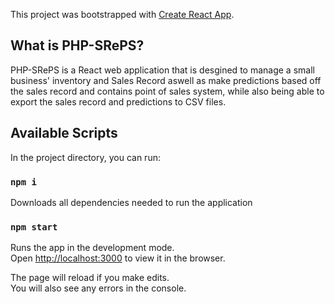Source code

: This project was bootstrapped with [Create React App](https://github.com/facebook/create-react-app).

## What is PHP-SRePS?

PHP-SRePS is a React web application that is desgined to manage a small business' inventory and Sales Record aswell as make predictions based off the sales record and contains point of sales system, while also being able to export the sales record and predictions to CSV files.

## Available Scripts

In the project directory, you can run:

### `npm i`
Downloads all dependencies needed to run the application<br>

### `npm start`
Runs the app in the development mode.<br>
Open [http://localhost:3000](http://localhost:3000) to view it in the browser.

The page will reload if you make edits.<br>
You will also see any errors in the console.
---
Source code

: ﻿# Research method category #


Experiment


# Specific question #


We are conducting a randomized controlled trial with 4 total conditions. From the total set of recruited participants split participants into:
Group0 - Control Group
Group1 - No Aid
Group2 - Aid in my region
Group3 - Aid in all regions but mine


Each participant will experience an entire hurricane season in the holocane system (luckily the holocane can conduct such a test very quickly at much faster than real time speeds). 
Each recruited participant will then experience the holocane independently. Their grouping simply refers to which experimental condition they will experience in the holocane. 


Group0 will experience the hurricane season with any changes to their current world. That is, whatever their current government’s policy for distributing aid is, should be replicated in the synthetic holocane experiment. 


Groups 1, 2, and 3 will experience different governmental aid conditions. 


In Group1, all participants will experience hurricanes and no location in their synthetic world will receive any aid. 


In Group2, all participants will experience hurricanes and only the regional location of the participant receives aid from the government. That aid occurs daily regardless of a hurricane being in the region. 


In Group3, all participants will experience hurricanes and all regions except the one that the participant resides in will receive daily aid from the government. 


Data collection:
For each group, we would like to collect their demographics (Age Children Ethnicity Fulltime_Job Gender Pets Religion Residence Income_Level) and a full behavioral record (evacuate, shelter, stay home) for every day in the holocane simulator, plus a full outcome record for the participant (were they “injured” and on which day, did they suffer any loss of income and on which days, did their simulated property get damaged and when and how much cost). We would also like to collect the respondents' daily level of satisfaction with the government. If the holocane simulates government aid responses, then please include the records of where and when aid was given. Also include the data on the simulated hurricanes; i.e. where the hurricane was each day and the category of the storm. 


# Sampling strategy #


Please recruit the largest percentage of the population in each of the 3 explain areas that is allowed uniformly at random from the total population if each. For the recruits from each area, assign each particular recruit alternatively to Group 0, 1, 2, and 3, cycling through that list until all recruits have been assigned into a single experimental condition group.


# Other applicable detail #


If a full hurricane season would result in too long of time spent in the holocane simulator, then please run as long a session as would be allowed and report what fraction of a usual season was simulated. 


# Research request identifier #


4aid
...
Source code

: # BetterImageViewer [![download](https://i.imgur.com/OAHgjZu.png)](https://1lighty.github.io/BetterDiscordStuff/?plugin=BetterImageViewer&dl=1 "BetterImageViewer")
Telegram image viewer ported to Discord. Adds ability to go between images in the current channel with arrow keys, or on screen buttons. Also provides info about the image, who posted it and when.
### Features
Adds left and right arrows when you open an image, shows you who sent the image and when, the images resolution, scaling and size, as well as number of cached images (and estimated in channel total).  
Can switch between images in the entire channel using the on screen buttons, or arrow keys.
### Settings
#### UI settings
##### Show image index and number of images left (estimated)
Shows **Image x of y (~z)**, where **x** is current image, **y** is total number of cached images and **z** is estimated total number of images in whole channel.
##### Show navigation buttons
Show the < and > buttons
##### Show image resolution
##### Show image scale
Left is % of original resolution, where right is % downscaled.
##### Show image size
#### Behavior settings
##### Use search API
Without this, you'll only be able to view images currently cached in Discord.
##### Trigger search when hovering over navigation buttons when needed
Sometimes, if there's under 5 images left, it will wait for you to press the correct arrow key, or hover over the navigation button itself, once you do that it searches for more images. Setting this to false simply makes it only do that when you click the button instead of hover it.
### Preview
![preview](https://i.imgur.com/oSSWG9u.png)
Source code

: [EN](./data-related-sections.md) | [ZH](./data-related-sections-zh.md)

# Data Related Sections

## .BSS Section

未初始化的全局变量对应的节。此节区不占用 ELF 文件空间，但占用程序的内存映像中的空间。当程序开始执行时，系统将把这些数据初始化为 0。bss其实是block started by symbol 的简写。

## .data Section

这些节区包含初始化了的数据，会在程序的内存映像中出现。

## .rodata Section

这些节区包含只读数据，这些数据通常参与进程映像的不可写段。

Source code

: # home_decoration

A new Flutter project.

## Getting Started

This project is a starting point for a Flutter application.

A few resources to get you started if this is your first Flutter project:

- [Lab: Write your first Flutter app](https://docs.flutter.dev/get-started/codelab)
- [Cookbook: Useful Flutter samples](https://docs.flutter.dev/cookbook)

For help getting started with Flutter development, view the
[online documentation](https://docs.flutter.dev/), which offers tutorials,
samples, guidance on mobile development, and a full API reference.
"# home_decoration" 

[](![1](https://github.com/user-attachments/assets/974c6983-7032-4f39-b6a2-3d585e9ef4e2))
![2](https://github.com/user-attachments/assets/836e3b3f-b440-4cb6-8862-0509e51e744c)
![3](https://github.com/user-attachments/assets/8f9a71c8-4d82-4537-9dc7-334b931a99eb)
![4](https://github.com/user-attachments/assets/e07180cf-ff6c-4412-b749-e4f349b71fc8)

_How to complete this task_
Filter the entries down to the lines that hold "regions". Copy those lines.

_Exercise result_
Group3 - Aid in all regions but mine
In Group3, all participants will experience hurricanes and all regions except the one that the participant resides in will receive daily aid from the government. 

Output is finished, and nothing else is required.